Here are some additional tips to help you achieve correct tracking:

  • Promotional codes: You can use promotional codes to convince people to close the loop when registering. With the above B&H example, arriving at the site from my iPad + receiving a promotional code for a 5% off my next purchase might convince me to register and then these 2 visits will be tied together.
  • Crediting marketing channels: When a visitors uses a marketing channel to access your site, you can save this information along with the date of the visit. Same when they convert. That way, if the user signs in again in the future and thereby closes the loop, you will be able to see if the marketing channel originally used was before or after the date/time of user conversion and credit the correct traffic source.
  • Ask the user: “Is this your first visit to this site?; How did you hear about us?; Do you regularly use more than one device?” You will be surprised how much information you can obtain by asking the right questions and offering an incentive so that the user replies.
  • Segmenting your marketing channels: When analyzing your marketing channels, make sure to segment the traffic according to the device, and look for drastic changes in performance (negative or positive).
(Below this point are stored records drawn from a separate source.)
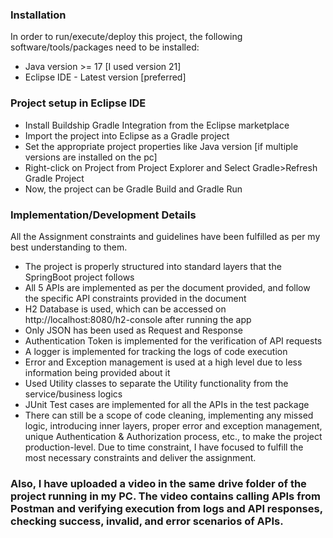  
### Installation
In order to run/execute/deploy this project, the following software/tools/packages need to be installed:
* Java version >= 17 [I used version 21]
* Eclipse IDE - Latest version [preferred]

### Project setup in Eclipse IDE
* Install Buildship Gradle Integration from the Eclipse marketplace
* Import the project into Eclipse as a Gradle project
* Set the appropriate project properties like Java version [if multiple versions are installed on the pc]
* Right-click on Project from Project Explorer and Select Gradle>Refresh Gradle Project
* Now, the project can be Gradle Build and Gradle Run


### Implementation/Development Details
All the Assignment constraints and guidelines have been fulfilled as per my best understanding to them.
* The project is properly structured into standard layers that the SpringBoot project follows
* All 5 APIs are implemented as per the document provided, and follow the specific API constraints provided in the document
* H2 Database is used, which can be accessed on http://localhost:8080/h2-console after running the app
* Only JSON has been used as Request and Response
* Authentication Token is implemented for the verification of API requests
* A logger is implemented for tracking the logs of code execution
* Error and Exception management is used at a high level due to less information being provided about it
* Used Utility classes to separate the Utility functionality from the service/business logics
* JUnit Test cases are implemented for all the APIs in the test package
* There can still be a scope of code cleaning, implementing any missed logic, introducing inner layers, proper error and exception management, unique Authentication & Authorization process, etc., to make the project production-level. Due to time constraint, I have focused to fulfill the most necessary constraints and deliver the assignment.


### Also, I have uploaded a video in the same drive folder of the project running in my PC. The video contains calling APIs from Postman and verifying execution from logs and API responses, checking success, invalid, and error scenarios of APIs.

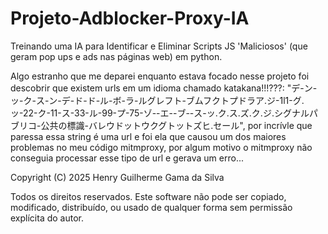 # Projeto-Adblocker-Proxy-IA
Treinando uma IA para Identificar e Eliminar Scripts JS 'Maliciosos' (que geram pop ups e ads nas páginas web) em python.

Algo estranho que me deparei enquanto estava focado nesse projeto foi descobrir que existem urls em um idioma chamado katakana!!!???: "デ-ン-ッ-ク-ス-ン-デ-ド-ド-ル-ボ-ラ-ルグレフト-ブムフクトプドラア.ジ-1l1-グ.ッ-22-ク-11-ス-33-ル-99-プ-75-ゾ--エ--ブ--ス-ッ.ク.ス.ズ.ク.ジ.シグナルパブリコ-公共の標識-バレウドットウクグトットズヒ.セール", por incrívle que paressa essa string é uma url e foi ela que causou um dos maiores problemas no meu código mitmproxy, por algum motivo o mitmproxy não conseguia processar esse tipo de url e gerava um erro...

Copyright (C) 2025 Henry Guilherme Gama da Silva

Todos os direitos reservados. Este software não pode ser copiado, modificado, distribuído, ou usado de qualquer forma sem permissão explícita do autor.
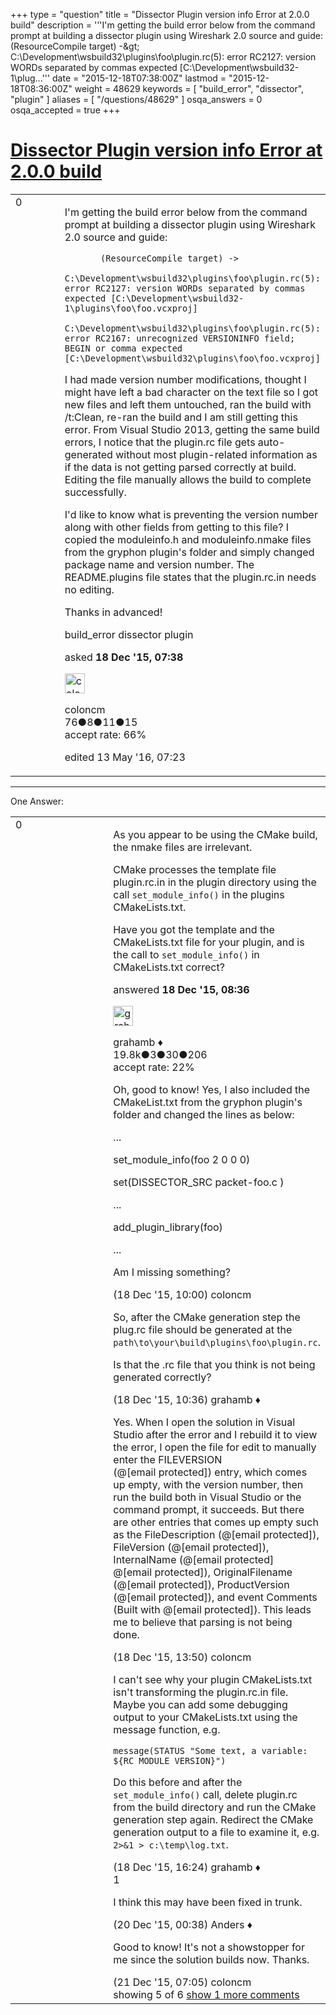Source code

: +++
type = "question"
title = "Dissector Plugin version info Error at 2.0.0 build"
description = '''I&#x27;m getting the build error below from the command prompt at building a dissector plugin using Wireshark 2.0 source and guide:  (ResourceCompile target) -&amp;gt;  C:&#92;Development&#92;wsbuild32&#92;plugins&#92;foo&#92;plugin.rc(5): error RC2127: version WORDs separated by commas expected [C:&#92;Development&#92;wsbuild32-1&#92;plug...'''
date = "2015-12-18T07:38:00Z"
lastmod = "2015-12-18T08:36:00Z"
weight = 48629
keywords = [ "build_error", "dissector", "plugin" ]
aliases = [ "/questions/48629" ]
osqa_answers = 0
osqa_accepted = true
+++

<div class="headNormal">

# [Dissector Plugin version info Error at 2.0.0 build](/questions/48629/dissector-plugin-version-info-error-at-200-build)

</div>

<div id="main-body">

<div id="askform">

<table id="question-table" style="width:100%;"><colgroup><col style="width: 50%" /><col style="width: 50%" /></colgroup><tbody><tr class="odd"><td style="width: 30px; vertical-align: top"><div class="vote-buttons"><div id="post-48629-score" class="post-score" title="current number of votes">0</div><div id="favorite-count" class="favorite-count"></div></div></td><td><div id="item-right"><div class="question-body"><p>I'm getting the build error below from the command prompt at building a dissector plugin using Wireshark 2.0 source and guide:</p><pre><code>       (ResourceCompile target) -&gt;
     C:\Development\wsbuild32\plugins\foo\plugin.rc(5): error RC2127: version WORDs separated by commas expected [C:\Development\wsbuild32-1\plugins\foo\foo.vcxproj]
     C:\Development\wsbuild32\plugins\foo\plugin.rc(5): error RC2167: unrecognized VERSIONINFO field;  BEGIN or comma expected [C:\Development\wsbuild32\plugins\foo\foo.vcxproj]</code></pre><p>I had made version number modifications, thought I might have left a bad character on the text file so I got new files and left them untouched, ran the build with /t:Clean, re-ran the build and I am still getting this error. From Visual Studio 2013, getting the same build errors, I notice that the plugin.rc file gets auto-generated without most plugin-related information as if the data is not getting parsed correctly at build. Editing the file manually allows the build to complete successfully.</p><p>I'd like to know what is preventing the version number along with other fields from getting to this file? I copied the moduleinfo.h and moduleinfo.nmake files from the gryphon plugin's folder and simply changed package name and version number. The README.plugins file states that the plugin.rc.in needs no editing.</p><p>Thanks in advanced!</p></div><div id="question-tags" class="tags-container tags">build_error dissector plugin</div><div id="question-controls" class="post-controls"></div><div class="post-update-info-container"><div class="post-update-info post-update-info-user"><p>asked <strong>18 Dec '15, 07:38</strong></p><img src="https://secure.gravatar.com/avatar/bfa53b64ea6967e45a614981c461a638?s=32&amp;d=identicon&amp;r=g" class="gravatar" width="32" height="32" alt="coloncm&#39;s gravatar image" /><p>coloncm<br />
<span class="score" title="76 reputation points">76</span><span title="8 badges"><span class="badge1">●</span><span class="badgecount">8</span></span><span title="11 badges"><span class="silver">●</span><span class="badgecount">11</span></span><span title="15 badges"><span class="bronze">●</span><span class="badgecount">15</span></span><br />
<span class="accept_rate" title="Rate of the user&#39;s accepted answers">accept rate:</span> <span title="coloncm has 2 accepted answers">66%</span></p></div><div class="post-update-info post-update-info-edited"><p>edited 13 May '16, 07:23</p></div></div><div id="comments-container-48629" class="comments-container"></div><div id="comment-tools-48629" class="comment-tools"></div><div class="clear"></div><div id="comment-48629-form-container" class="comment-form-container"></div><div class="clear"></div></div></td></tr></tbody></table>

------------------------------------------------------------------------

<div class="tabBar">

<span id="sort-top"></span>

<div class="headQuestions">

One Answer:

</div>

</div>

<span id="48630"></span>

<div id="answer-container-48630" class="answer accepted-answer">

<table style="width:100%;"><colgroup><col style="width: 50%" /><col style="width: 50%" /></colgroup><tbody><tr class="odd"><td style="width: 30px; vertical-align: top"><div class="vote-buttons"><div id="post-48630-score" class="post-score" title="current number of votes">0</div></div></td><td><div class="item-right"><div class="answer-body"><p>As you appear to be using the CMake build, the nmake files are irrelevant.</p><p>CMake processes the template file plugin.rc.in in the plugin directory using the call <code>set_module_info()</code> in the plugins CMakeLists.txt.</p><p>Have you got the template and the CMakeLists.txt file for your plugin, and is the call to <code>set_module_info()</code> in CMakeLists.txt correct?</p></div><div class="answer-controls post-controls"></div><div class="post-update-info-container"><div class="post-update-info post-update-info-user"><p>answered <strong>18 Dec '15, 08:36</strong></p><img src="https://secure.gravatar.com/avatar/d2a7e24ca66604c749c7c88c1da8ff78?s=32&amp;d=identicon&amp;r=g" class="gravatar" width="32" height="32" alt="grahamb&#39;s gravatar image" /><p>grahamb ♦<br />
<span class="score" title="19834 reputation points"><span>19.8k</span></span><span title="3 badges"><span class="badge1">●</span><span class="badgecount">3</span></span><span title="30 badges"><span class="silver">●</span><span class="badgecount">30</span></span><span title="206 badges"><span class="bronze">●</span><span class="badgecount">206</span></span><br />
<span class="accept_rate" title="Rate of the user&#39;s accepted answers">accept rate:</span> <span title="grahamb has 274 accepted answers">22%</span></p></div></div><div id="comments-container-48630" class="comments-container"><span id="48631"></span><div id="comment-48631" class="comment"><div id="post-48631-score" class="comment-score"></div><div class="comment-text"><p>Oh, good to know! Yes, I also included the CMakeList.txt from the gryphon plugin's folder and changed the lines as below:</p><p>...</p><p>set_module_info(foo 2 0 0 0)</p><p>set(DISSECTOR_SRC packet-foo.c )</p><p>...</p><p>add_plugin_library(foo)</p><p>...</p><p>Am I missing something?</p></div><div id="comment-48631-info" class="comment-info"><span class="comment-age">(18 Dec '15, 10:00)</span> coloncm</div></div><span id="48632"></span><div id="comment-48632" class="comment"><div id="post-48632-score" class="comment-score"></div><div class="comment-text"><p>So, after the CMake generation step the plug.rc file should be generated at the <code>path\to\your\build\plugins\foo\plugin.rc</code>.</p><p>Is that the .rc file that you think is not being generated correctly?</p></div><div id="comment-48632-info" class="comment-info"><span class="comment-age">(18 Dec '15, 10:36)</span> grahamb ♦</div></div><span id="48633"></span><div id="comment-48633" class="comment"><div id="post-48633-score" class="comment-score"></div><div class="comment-text"><p>Yes. When I open the solution in Visual Studio after the error and I rebuild it to view the error, I open the file for edit to manually enter the FILEVERSION (@[email protected]) entry, which comes up empty, with the version number, then run the build both in Visual Studio or the command prompt, it succeeds. But there are other entries that comes up empty such as the FileDescription (@[email protected]), FileVersion (@[email protected]), InternalName (@[email protected] @[email protected]), OriginalFilename (@[email protected]), ProductVersion (@[email protected]), and event Comments (Built with @[email protected]). This leads me to believe that parsing is not being done.</p></div><div id="comment-48633-info" class="comment-info"><span class="comment-age">(18 Dec '15, 13:50)</span> coloncm</div></div><span id="48636"></span><div id="comment-48636" class="comment"><div id="post-48636-score" class="comment-score"></div><div class="comment-text"><p>I can't see why your plugin CMakeLists.txt isn't transforming the plugin.rc.in file. Maybe you can add some debugging output to your CMakeLists.txt using the message function, e.g.</p><pre><code>message(STATUS &quot;Some text, a variable: ${RC_MODULE_VERSION}&quot;)</code></pre><p>Do this before and after the <code>set_module_info()</code> call, delete plugin.rc from the build directory and run the CMake generation step again. Redirect the CMake generation output to a file to examine it, e.g. <code>2&gt;&amp;1 &gt; c:\temp\log.txt</code>.</p></div><div id="comment-48636-info" class="comment-info"><span class="comment-age">(18 Dec '15, 16:24)</span> grahamb ♦</div></div><span id="48646"></span><div id="comment-48646" class="comment"><div id="post-48646-score" class="comment-score">1</div><div class="comment-text"><p>I think this may have been fixed in trunk.</p></div><div id="comment-48646-info" class="comment-info"><span class="comment-age">(20 Dec '15, 00:38)</span> Anders ♦</div></div><span id="48659"></span><div id="comment-48659" class="comment not_top_scorer"><div id="post-48659-score" class="comment-score"></div><div class="comment-text"><p>Good to know! It's not a showstopper for me since the solution builds now. Thanks.</p></div><div id="comment-48659-info" class="comment-info"><span class="comment-age">(21 Dec '15, 07:05)</span> coloncm</div></div></div><div id="comment-tools-48630" class="comment-tools"><span class="comments-showing"> showing 5 of 6 </span> <a href="#" class="show-all-comments-link">show 1 more comments</a></div><div class="clear"></div><div id="comment-48630-form-container" class="comment-form-container"></div><div class="clear"></div></div></td></tr></tbody></table>

</div>

<div class="paginator-container-left">

</div>

</div>

</div>

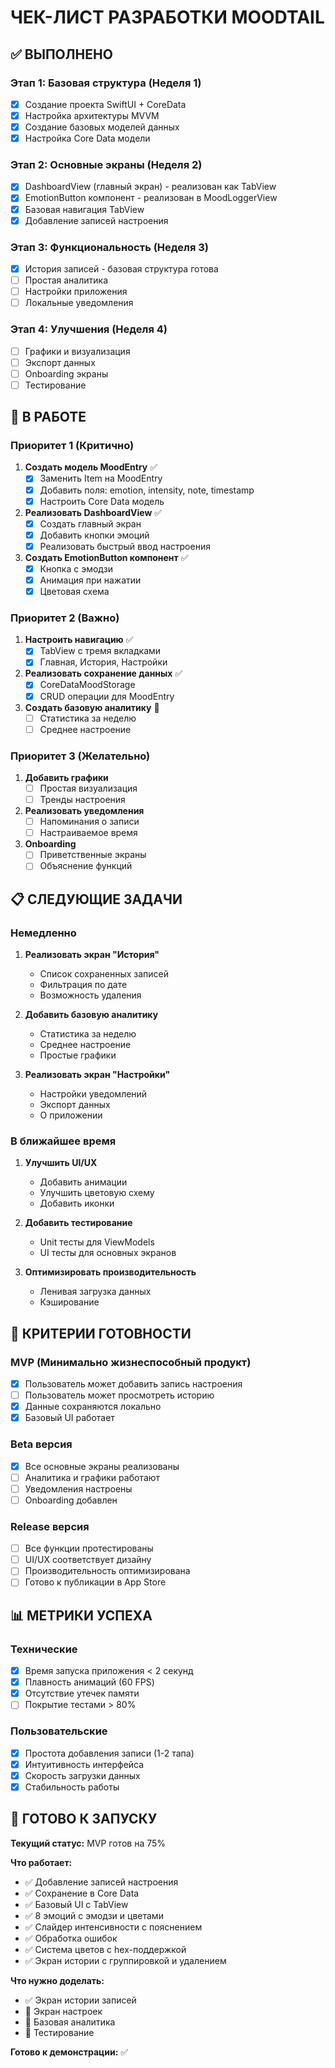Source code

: # ЧЕК-ЛИСТ РАЗРАБОТКИ MOODTAIL

## ✅ ВЫПОЛНЕНО

### Этап 1: Базовая структура (Неделя 1)
- [x] Создание проекта SwiftUI + CoreData
- [x] Настройка архитектуры MVVM
- [x] Создание базовых моделей данных
- [x] Настройка Core Data модели

### Этап 2: Основные экраны (Неделя 2)
- [x] DashboardView (главный экран) - реализован как TabView
- [x] EmotionButton компонент - реализован в MoodLoggerView
- [x] Базовая навигация TabView
- [x] Добавление записей настроения

### Этап 3: Функциональность (Неделя 3)
- [x] История записей - базовая структура готова
- [ ] Простая аналитика
- [ ] Настройки приложения
- [ ] Локальные уведомления

### Этап 4: Улучшения (Неделя 4)
- [ ] Графики и визуализация
- [ ] Экспорт данных
- [ ] Onboarding экраны
- [ ] Тестирование

## 🔄 В РАБОТЕ

### Приоритет 1 (Критично)
1. **Создать модель MoodEntry** ✅
   - [x] Заменить Item на MoodEntry
   - [x] Добавить поля: emotion, intensity, note, timestamp
   - [x] Настроить Core Data модель

2. **Реализовать DashboardView** ✅
   - [x] Создать главный экран
   - [x] Добавить кнопки эмоций
   - [x] Реализовать быстрый ввод настроения

3. **Создать EmotionButton компонент** ✅
   - [x] Кнопка с эмодзи
   - [x] Анимация при нажатии
   - [x] Цветовая схема

### Приоритет 2 (Важно)
1. **Настроить навигацию** ✅
   - [x] TabView с тремя вкладками
   - [x] Главная, История, Настройки

2. **Реализовать сохранение данных** ✅
   - [x] CoreDataMoodStorage
   - [x] CRUD операции для MoodEntry

3. **Создать базовую аналитику** 🔄
   - [ ] Статистика за неделю
   - [ ] Среднее настроение

### Приоритет 3 (Желательно)
1. **Добавить графики**
   - [ ] Простая визуализация
   - [ ] Тренды настроения

2. **Реализовать уведомления**
   - [ ] Напоминания о записи
   - [ ] Настраиваемое время

3. **Onboarding**
   - [ ] Приветственные экраны
   - [ ] Объяснение функций

## 📋 СЛЕДУЮЩИЕ ЗАДАЧИ

### Немедленно
1. **Реализовать экран "История"**
   - Список сохраненных записей
   - Фильтрация по дате
   - Возможность удаления

2. **Добавить базовую аналитику**
   - Статистика за неделю
   - Среднее настроение
   - Простые графики

3. **Реализовать экран "Настройки"**
   - Настройки уведомлений
   - Экспорт данных
   - О приложении

### В ближайшее время
1. **Улучшить UI/UX**
   - Добавить анимации
   - Улучшить цветовую схему
   - Добавить иконки

2. **Добавить тестирование**
   - Unit тесты для ViewModels
   - UI тесты для основных экранов

3. **Оптимизировать производительность**
   - Ленивая загрузка данных
   - Кэширование

## 🎯 КРИТЕРИИ ГОТОВНОСТИ

### MVP (Минимально жизнеспособный продукт)
- [x] Пользователь может добавить запись настроения
- [ ] Пользователь может просмотреть историю
- [x] Данные сохраняются локально
- [x] Базовый UI работает

### Beta версия
- [x] Все основные экраны реализованы
- [ ] Аналитика и графики работают
- [ ] Уведомления настроены
- [ ] Onboarding добавлен

### Release версия
- [ ] Все функции протестированы
- [ ] UI/UX соответствует дизайну
- [ ] Производительность оптимизирована
- [ ] Готово к публикации в App Store

## 📊 МЕТРИКИ УСПЕХА

### Технические
- [x] Время запуска приложения < 2 секунд
- [x] Плавность анимаций (60 FPS)
- [x] Отсутствие утечек памяти
- [ ] Покрытие тестами > 80%

### Пользовательские
- [x] Простота добавления записи (1-2 тапа)
- [x] Интуитивность интерфейса
- [x] Скорость загрузки данных
- [x] Стабильность работы

## 🚀 ГОТОВО К ЗАПУСКУ

**Текущий статус:** MVP готов на 75%

**Что работает:**
- ✅ Добавление записей настроения
- ✅ Сохранение в Core Data
- ✅ Базовый UI с TabView
- ✅ 8 эмоций с эмодзи и цветами
- ✅ Слайдер интенсивности с пояснением
- ✅ Обработка ошибок
- ✅ Система цветов с hex-поддержкой
- ✅ Экран истории с группировкой и удалением

**Что нужно доделать:**
- ✅ Экран истории записей
- 🔄 Экран настроек
- 🔄 Базовая аналитика
- 🔄 Тестирование

**Готово к демонстрации:** ✅ 
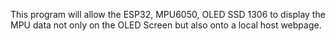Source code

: This program will allow the ESP32, MPU6050, OLED SSD 1306 to display the MPU data not only on the OLED Screen but also onto a local host webpage.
For example, a certain marketing channel may perform poorly for mobile devices but will increase direct traffic to tablet or desktop respectively.

Summary

By now you have probably reached the conclusion that you cannot obtain all the information you need, and that in many cases, you will only receive a partial (and even false) picture of what is really going on with your site.

 

To maximize the information achieved and keep it as accurate as possible, my suggestion is:

  1. Understand each problem
  2. See what is (and isn’t) possible with each of the tools
  3. Make the necessary amendments to your site analytics tool

 

As far as I have found, KISSmetrics is by far the most advanced analytics tool in this field. KISSmetrics has concentrated on data processing – and at the end of the day, I personally prefer my data to be accurate, even if it takes couple of hours to process. If however these 5 scenarios are not really relevant for you, then implementing your own version of the clearIdentity method in Mixpanel and Google Analytics could also provide a good enough solution.

 

If these 5 issues are applicable to your site, I recommend the following:

  • Use KISSmetrics and use the clearIdentity method when the session ends.
  • Every time a user accesses your site: (1) ask them if they are who you think they are (you can keep the last user in a cookie) and (2) push them to make a choice – are they who you think they are, or are they someone else? This method is used on many sites, including Amazon and Google.
  • Segment your traffic by marketing channels and devices, and add promotional codes for the specific channels that you wish to evaluate, and to tie the user when needed.
  • Ask the user whenever you’re not sure, and find creative ways to get the answer you are looking for. Maybe concentrate on the largest “unknown”, which in most cases will be new visitors from direct traffic that visited your site and registered for the first time.